Smart Cars, Smarter Cities: New Transit Tech was a panel discussion with Michael Petricone (CES), Iain Macbeth (City of London), Susan Zielinski (University of Michigan), and  Andrew Salzberg (Uber). Their definition of Smart Cities included “Moving people and goods” and “Clever uses of available resources.” This wasn’t the most exciting session, but had some interesting discussion: London is looking to get rid of on-street parking. Public-private partnerships are critical. Cities now have more interaction with auto manufacturers. New companies, such as Uber and Homeaway, address the problem of excessive waste in urban infrastructures (a different view).


Daring Bravely was the topic of Dr. Brene Brown’s keynote talk. She works at the University of Houston and has become known for her famous TED Talk. Her words of wisdom:
– Be brave with life and work, you choose to fall. On a daily basis, you must choose to be brave.
– Vulnerability is not a show of weakness, but an accurate measure of courage.
– There are a million cheap seats in the world today. Be particular about whose opinions matter to you.
– The bravest among us will always have heartbreak. No innovation and creativity without failure.
She noted that when something difficult happens, our emotions get the first crack at resolving it. She discussed some strategies to increase resiliency: mindfulness (pay attention) / breathing, write about it for 10-15 minutes for four days in a row.


In a session titled Just Food: What it Looks like When We Start Over, Josh Tetrick, CEO of Hampton Creek, was interviewed by TV food personality, Andrew Zimmern. When I arrived (late), they were talking about farmers markets. The discussion moved on to their trips to Africa and social good topics such as education of girls, hiring ex-convicts, and food waste. Andrew noted that the best way to vote “with your feet” on food-related issues is to learn how to cook.

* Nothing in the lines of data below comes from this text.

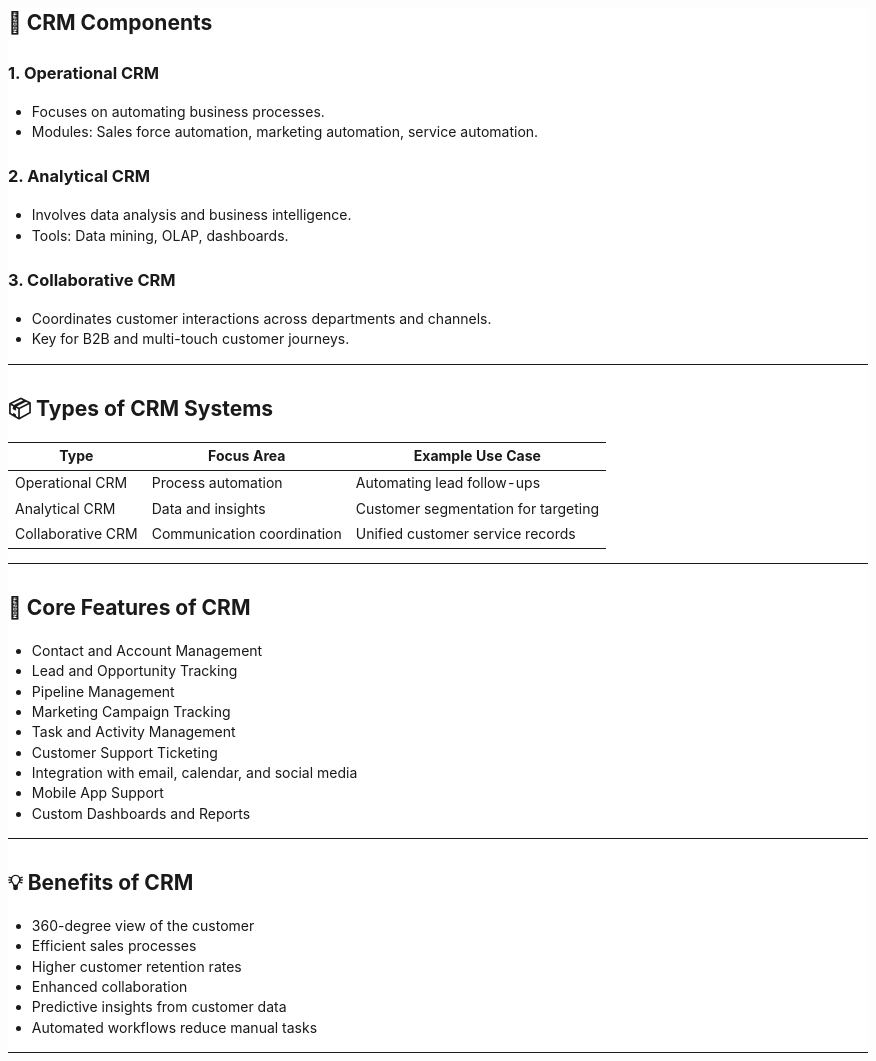 ## 🧩 CRM Components

### 1. **Operational CRM**
- Focuses on automating business processes.
- Modules: Sales force automation, marketing automation, service automation.

### 2. **Analytical CRM**
- Involves data analysis and business intelligence.
- Tools: Data mining, OLAP, dashboards.

### 3. **Collaborative CRM**
- Coordinates customer interactions across departments and channels.
- Key for B2B and multi-touch customer journeys.

---

## 📦 Types of CRM Systems

| Type             | Focus Area                 | Example Use Case                    |
|------------------|----------------------------|-------------------------------------|
| Operational CRM  | Process automation          | Automating lead follow-ups          |
| Analytical CRM   | Data and insights           | Customer segmentation for targeting |
| Collaborative CRM| Communication coordination  | Unified customer service records    |

---

## 🔧 Core Features of CRM

- Contact and Account Management
- Lead and Opportunity Tracking
- Pipeline Management
- Marketing Campaign Tracking
- Task and Activity Management
- Customer Support Ticketing
- Integration with email, calendar, and social media
- Mobile App Support
- Custom Dashboards and Reports

---

## 💡 Benefits of CRM

- 360-degree view of the customer
- Efficient sales processes
- Higher customer retention rates
- Enhanced collaboration
- Predictive insights from customer data
- Automated workflows reduce manual tasks

---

My search for free food led me to the BiteClub at the Driskill Hotel. I took a picture of this cool wall that said Feed Your Imagination and went looking for something to eat. People were eating, but where was the food? I finally realized that it was all stacked up on the word Imagination.


Race in America was an excellent discussion among Todd Boyd, Ken Burns (filmmaker) and Henry Louis (Skip) Gates (Harvard professor). Ken has just finished film about Jackie Robinson, which will air on PBS in April. Skip produced a documentary called And Still We Rise: Black America since MLK. The three men discussed Donald Trump’s candidacy several times, noting that his persona is something that many in the US have become comfortable with. They also talked about voting rights, Black Lives Matter, and of course, Jackie Robinson. They agreed that the real enemy is not race, but class, and often it’s hard to tell where race discrimination ends and class discrimination begins.


In the evening, I watched the North America premiere of the movie YARN. This documentary followed several women working in fabric arts today. Their projects ranged from a huge netted playground to a circus performance featuring rope to large-scale knitted installations. The two filmmakers from Iceland attended and provided appropriate theater decorations.